Andres Barrioquinto (born April 6, 1975) is a Filipino artist known for his surrealistic portraits that combines elements deriving from the iconography and aesthetic of Baroque with Japanese woodcuts (ukiyo-e), reinterpreted into a Pop style.

In his paintings, men, women, and anthropomorphic animals are shown in forests plentiful with butterflies and birds, introducing the theme of vanitas in a context of strong visual impact.

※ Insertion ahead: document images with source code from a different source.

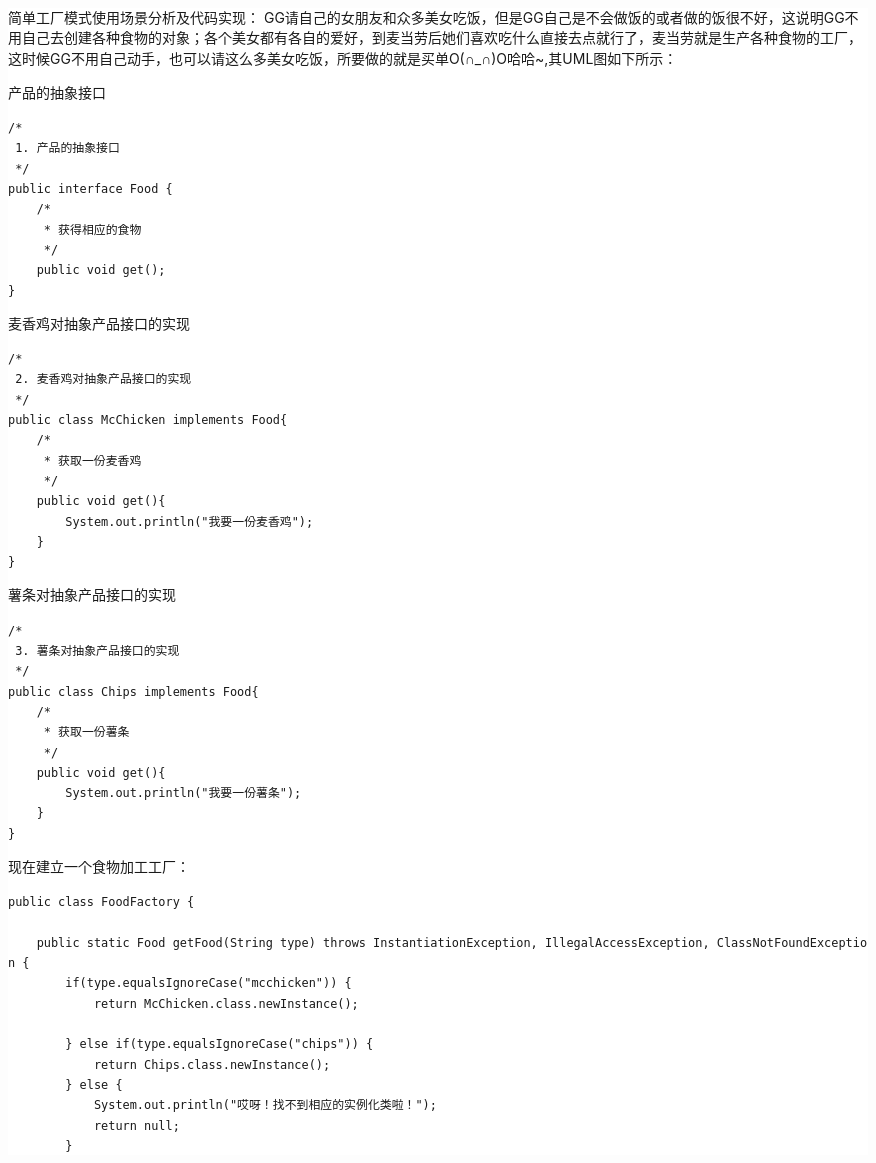 

简单工厂模式使用场景分析及代码实现： 
GG请自己的女朋友和众多美女吃饭，但是GG自己是不会做饭的或者做的饭很不好，这说明GG不用自己去创建各种食物的对象；各个美女都有各自的爱好，到麦当劳后她们喜欢吃什么直接去点就行了，麦当劳就是生产各种食物的工厂，这时候GG不用自己动手，也可以请这么多美女吃饭，所要做的就是买单O(∩_∩)O哈哈~,其UML图如下所示： 


产品的抽象接口
	
	/*
	 1. 产品的抽象接口
	 */
	public interface Food {
	    /*
	     * 获得相应的食物
	     */
	    public void get();
	}
 
麦香鸡对抽象产品接口的实现
	
	/*
	 2. 麦香鸡对抽象产品接口的实现
	 */
	public class McChicken implements Food{
	    /*
	     * 获取一份麦香鸡
	     */
	    public void get(){
	        System.out.println("我要一份麦香鸡");
	    }
	} 
薯条对抽象产品接口的实现


	/*
	 3. 薯条对抽象产品接口的实现
	 */
	public class Chips implements Food{
	    /*
	     * 获取一份薯条
	     */
	    public void get(){
	        System.out.println("我要一份薯条");
	    }
	}

现在建立一个食物加工工厂：
	
	public class FoodFactory {
	
	    public static Food getFood(String type) throws InstantiationException, IllegalAccessException, ClassNotFoundException {
	        if(type.equalsIgnoreCase("mcchicken")) {
	            return McChicken.class.newInstance();
	
	        } else if(type.equalsIgnoreCase("chips")) {
	            return Chips.class.newInstance();
	        } else {
	            System.out.println("哎呀！找不到相应的实例化类啦！");
	            return null;
	        }
	
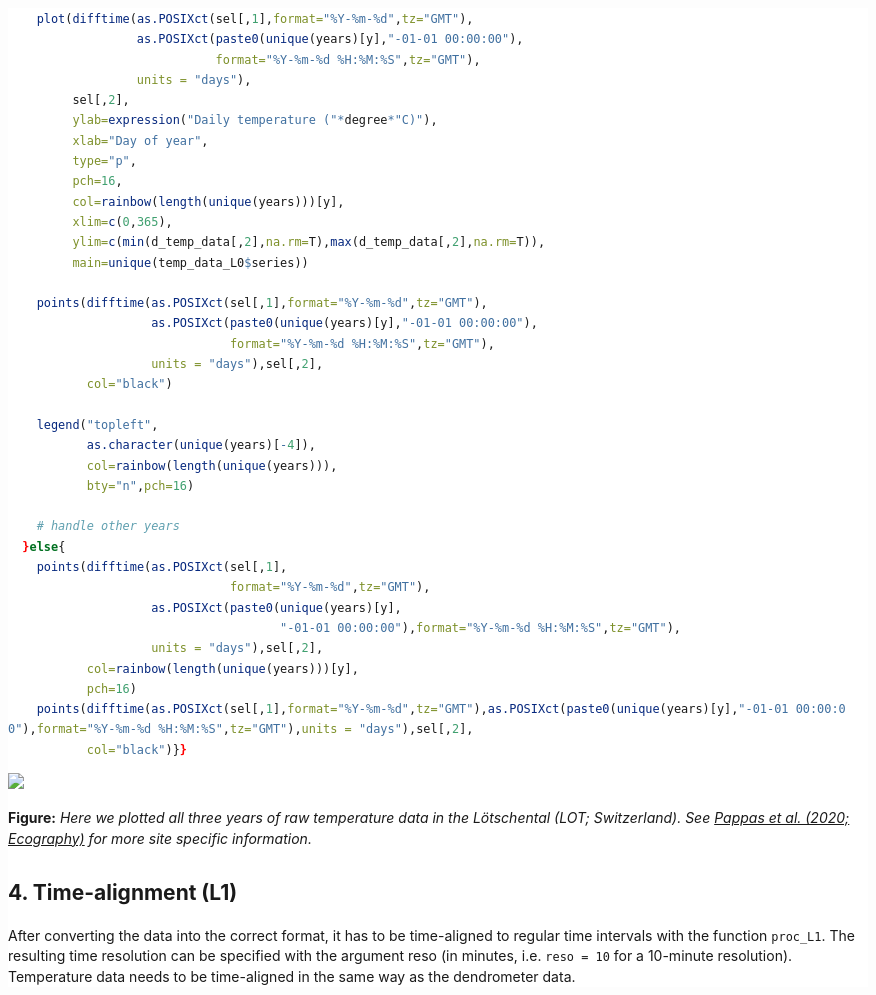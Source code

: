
 ```r
    plot(difftime(as.POSIXct(sel[,1],format="%Y-%m-%d",tz="GMT"),
                  as.POSIXct(paste0(unique(years)[y],"-01-01 00:00:00"),
                             format="%Y-%m-%d %H:%M:%S",tz="GMT"),
                  units = "days"),
         sel[,2],
         ylab=expression("Daily temperature ("*degree*"C)"),
         xlab="Day of year",
         type="p",
         pch=16,
         col=rainbow(length(unique(years)))[y],
         xlim=c(0,365),
         ylim=c(min(d_temp_data[,2],na.rm=T),max(d_temp_data[,2],na.rm=T)),
         main=unique(temp_data_L0$series))

    points(difftime(as.POSIXct(sel[,1],format="%Y-%m-%d",tz="GMT"),
                    as.POSIXct(paste0(unique(years)[y],"-01-01 00:00:00"),
                               format="%Y-%m-%d %H:%M:%S",tz="GMT"),
                    units = "days"),sel[,2],
           col="black")

    legend("topleft",
           as.character(unique(years)[-4]),
           col=rainbow(length(unique(years))),
           bty="n",pch=16)

    # handle other years
  }else{
    points(difftime(as.POSIXct(sel[,1],
                               format="%Y-%m-%d",tz="GMT"),
                    as.POSIXct(paste0(unique(years)[y],
                                      "-01-01 00:00:00"),format="%Y-%m-%d %H:%M:%S",tz="GMT"),
                    units = "days"),sel[,2],
           col=rainbow(length(unique(years)))[y],
           pch=16)
    points(difftime(as.POSIXct(sel[,1],format="%Y-%m-%d",tz="GMT"),as.POSIXct(paste0(unique(years)[y],"-01-01 00:00:00"),format="%Y-%m-%d %H:%M:%S",tz="GMT"),units = "days"),sel[,2],
           col="black")}}
```

<img src="/post/materials-measurements/04_treenetproc/index_files/figure-html/data-import-temp-1.png" width="1600" />

**Figure:** *Here we plotted all three years of raw temperature data in the Lötschental (LOT; Switzerland). See [Pappas et al. (2020; Ecography)](https://doi.org/10.1111/ecog.04968) for more site specific information.*

## 4. Time-alignment (L1)

After converting the data into the correct format, it has to be time-aligned to regular time intervals with the function `proc_L1`.
The resulting time resolution can be specified with the argument reso (in minutes, i.e. `reso = 10` for a 10-minute resolution).
Temperature data needs to be time-aligned in the same way as the dendrometer data.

== Early life and education ==
Barrioquinto was born April 6, 1975 in Manila but lived throughout many places due to his father's job of writing and editing. He spent many of his teenage years in Hong Kong, studying at Royden House School. After his studies, he went back to Manila to get a college education. In Manila, he studied as a Fine Arts major in painting at the University of Santo Tomas in 2000. Barrioquinto has always found a sense of poetic comfort in music. As a result, his artworks has been strongly influenced by the music of The Smiths, Jeff Buckley, and Soundgarden and even the lesser known ones like The Sound and Nick Drake.

== Awards and recognition ==
Barrioquinto has received various awards and recognitions such as the MetroBank Foundation's Aces Award for Continuing Excellence (2009), Cultural Center of the Philippines’ Thirteen Artist's award in 2003, and a back-to-back recipient of the UST Benavidez Awards in 1999 and 2000. He then had 19 solo exhibitions in the Philippines and 5 in Singapore. Some of his works can be seen in the Singapore Art Museum.

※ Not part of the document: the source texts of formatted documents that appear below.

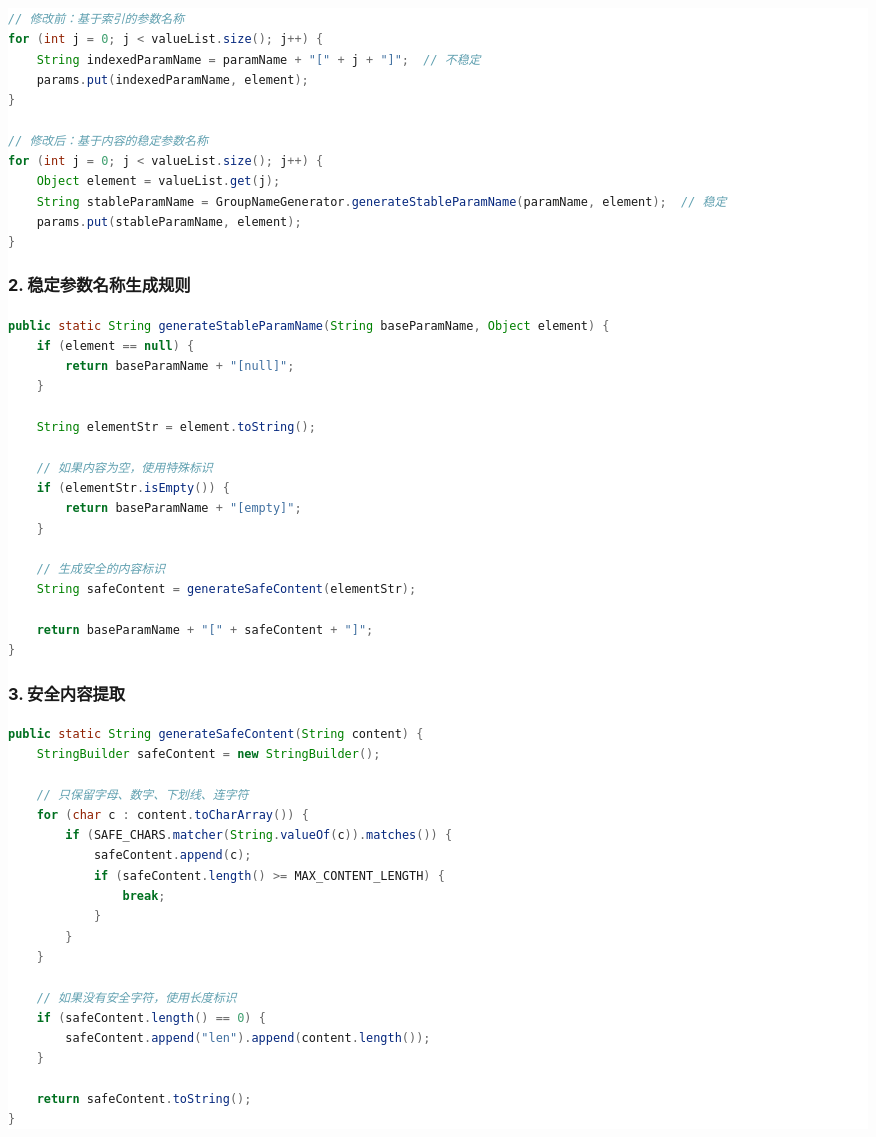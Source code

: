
 ```java
// 修改前：基于索引的参数名称
for (int j = 0; j < valueList.size(); j++) {
    String indexedParamName = paramName + "[" + j + "]";  // 不稳定
    params.put(indexedParamName, element);
}

// 修改后：基于内容的稳定参数名称
for (int j = 0; j < valueList.size(); j++) {
    Object element = valueList.get(j);
    String stableParamName = GroupNameGenerator.generateStableParamName(paramName, element);  // 稳定
    params.put(stableParamName, element);
}
```

### 2. 稳定参数名称生成规则

```java
public static String generateStableParamName(String baseParamName, Object element) {
    if (element == null) {
        return baseParamName + "[null]";
    }
    
    String elementStr = element.toString();
    
    // 如果内容为空，使用特殊标识
    if (elementStr.isEmpty()) {
        return baseParamName + "[empty]";
    }
    
    // 生成安全的内容标识
    String safeContent = generateSafeContent(elementStr);
    
    return baseParamName + "[" + safeContent + "]";
}
```

### 3. 安全内容提取

```java
public static String generateSafeContent(String content) {
    StringBuilder safeContent = new StringBuilder();
    
    // 只保留字母、数字、下划线、连字符
    for (char c : content.toCharArray()) {
        if (SAFE_CHARS.matcher(String.valueOf(c)).matches()) {
            safeContent.append(c);
            if (safeContent.length() >= MAX_CONTENT_LENGTH) {
                break;
            }
        }
    }
    
    // 如果没有安全字符，使用长度标识
    if (safeContent.length() == 0) {
        safeContent.append("len").append(content.length());
    }
    
    return safeContent.toString();
}
```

In 2018, he showed Portraits, a special exhibition at the National Museum. He is one of only a few living artists to do this, featuring contemporary depictions of today's most influential faces: Ben Chan, Baby Fores, Josie Natori, and Bea Zobel Jr, to name a few. In that same year, he was included in the roster of PeopleAsia magazine's People of the Year awardees and the year after that.

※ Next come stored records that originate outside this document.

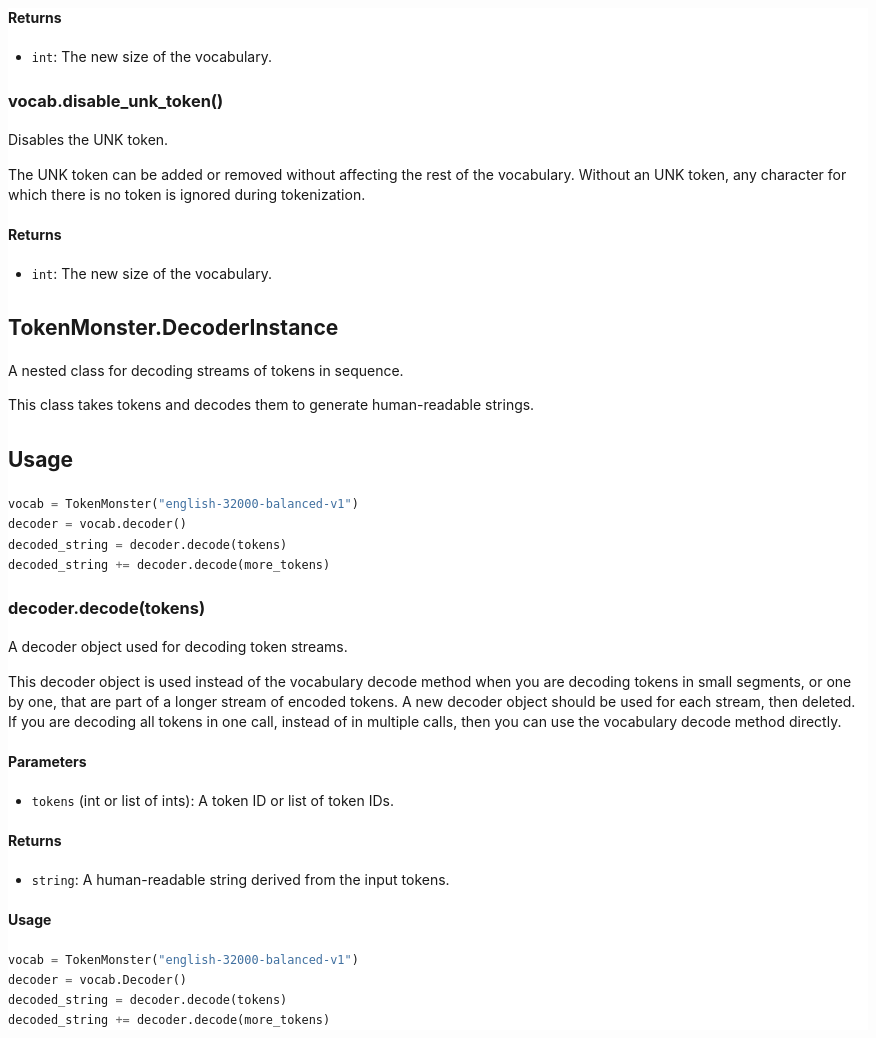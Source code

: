 #### Returns

- `int`: The new size of the vocabulary.

### vocab.disable_unk_token()

Disables the UNK token.

The UNK token can be added or removed without affecting the rest of the vocabulary.
Without an UNK token, any character for which there is no token is ignored during tokenization.

#### Returns

- `int`: The new size of the vocabulary.

## TokenMonster.DecoderInstance

A nested class for decoding streams of tokens in sequence.

This class takes tokens and decodes them to generate human-readable strings.

## Usage

```python
vocab = TokenMonster("english-32000-balanced-v1")
decoder = vocab.decoder()
decoded_string = decoder.decode(tokens)
decoded_string += decoder.decode(more_tokens)
```

### decoder.decode(tokens)

A decoder object used for decoding token streams.

This decoder object is used instead of the vocabulary decode method when you are
decoding tokens in small segments, or one by one, that are part of a longer
stream of encoded tokens. A new decoder object should be used for each
stream, then deleted. If you are decoding all tokens in one call, instead of
in multiple calls, then you can use the vocabulary decode method directly.

#### Parameters

- `tokens` (int or list of ints): A token ID or list of token IDs.

#### Returns

- `string`: A human-readable string derived from the input tokens.

#### Usage

```python
vocab = TokenMonster("english-32000-balanced-v1")
decoder = vocab.Decoder()
decoded_string = decoder.decode(tokens)
decoded_string += decoder.decode(more_tokens)
```
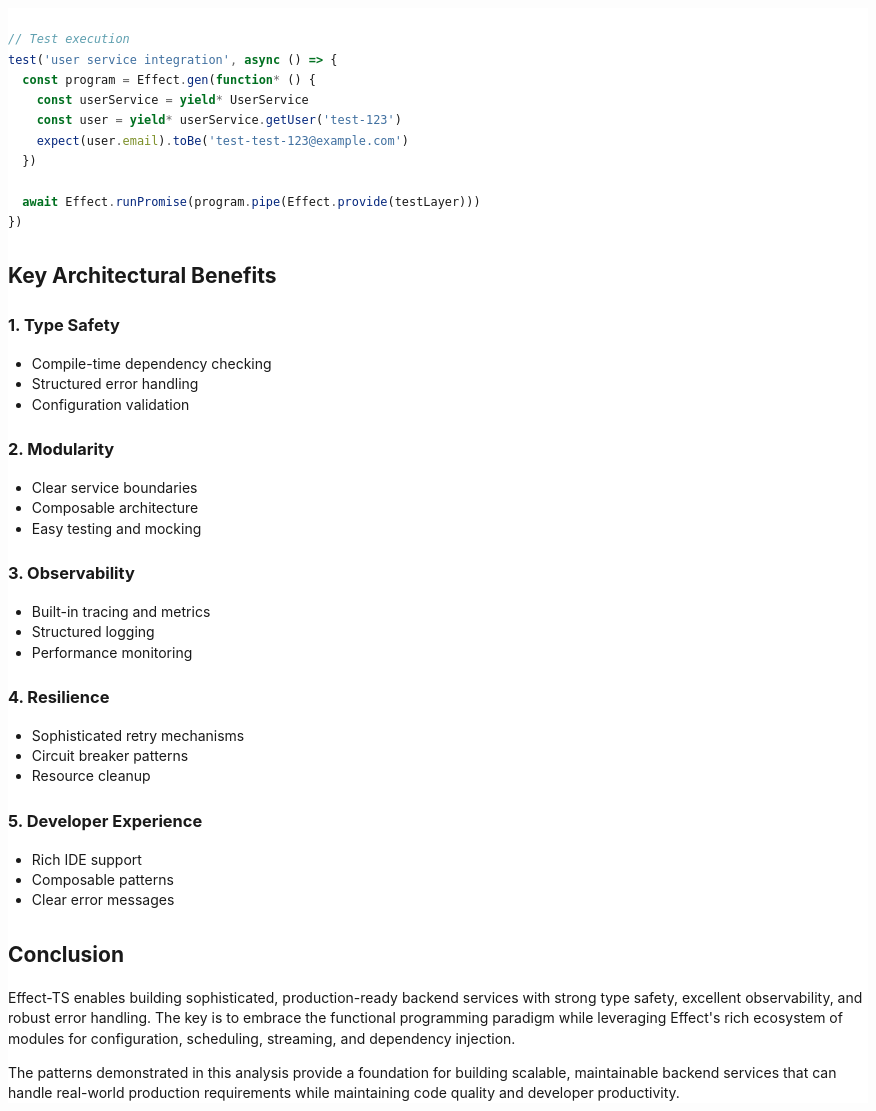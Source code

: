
 ```typescript

// Test execution
test('user service integration', async () => {
  const program = Effect.gen(function* () {
    const userService = yield* UserService
    const user = yield* userService.getUser('test-123')
    expect(user.email).toBe('test-test-123@example.com')
  })
  
  await Effect.runPromise(program.pipe(Effect.provide(testLayer)))
})
```

## Key Architectural Benefits

### 1. Type Safety
- Compile-time dependency checking
- Structured error handling
- Configuration validation

### 2. Modularity
- Clear service boundaries
- Composable architecture
- Easy testing and mocking

### 3. Observability
- Built-in tracing and metrics
- Structured logging
- Performance monitoring

### 4. Resilience
- Sophisticated retry mechanisms
- Circuit breaker patterns
- Resource cleanup

### 5. Developer Experience
- Rich IDE support
- Composable patterns
- Clear error messages

## Conclusion

Effect-TS enables building sophisticated, production-ready backend services with strong type safety, excellent observability, and robust error handling. The key is to embrace the functional programming paradigm while leveraging Effect's rich ecosystem of modules for configuration, scheduling, streaming, and dependency injection.

The patterns demonstrated in this analysis provide a foundation for building scalable, maintainable backend services that can handle real-world production requirements while maintaining code quality and developer productivity.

In 2021, he was included in Lifestyle Asia's The List.

In 2022, Rizzoli New York published a comprehensive monograph on the life and career of the Filipino artist Andres Barrioquinto. It contains essays from renowned art critics and curators Demetrio Paparoni, Patrick Flores, and Ricky Francisco.

In 2023, for the third consecutive time, he was again included in Lifestyle Asia'a Most Influential PH list.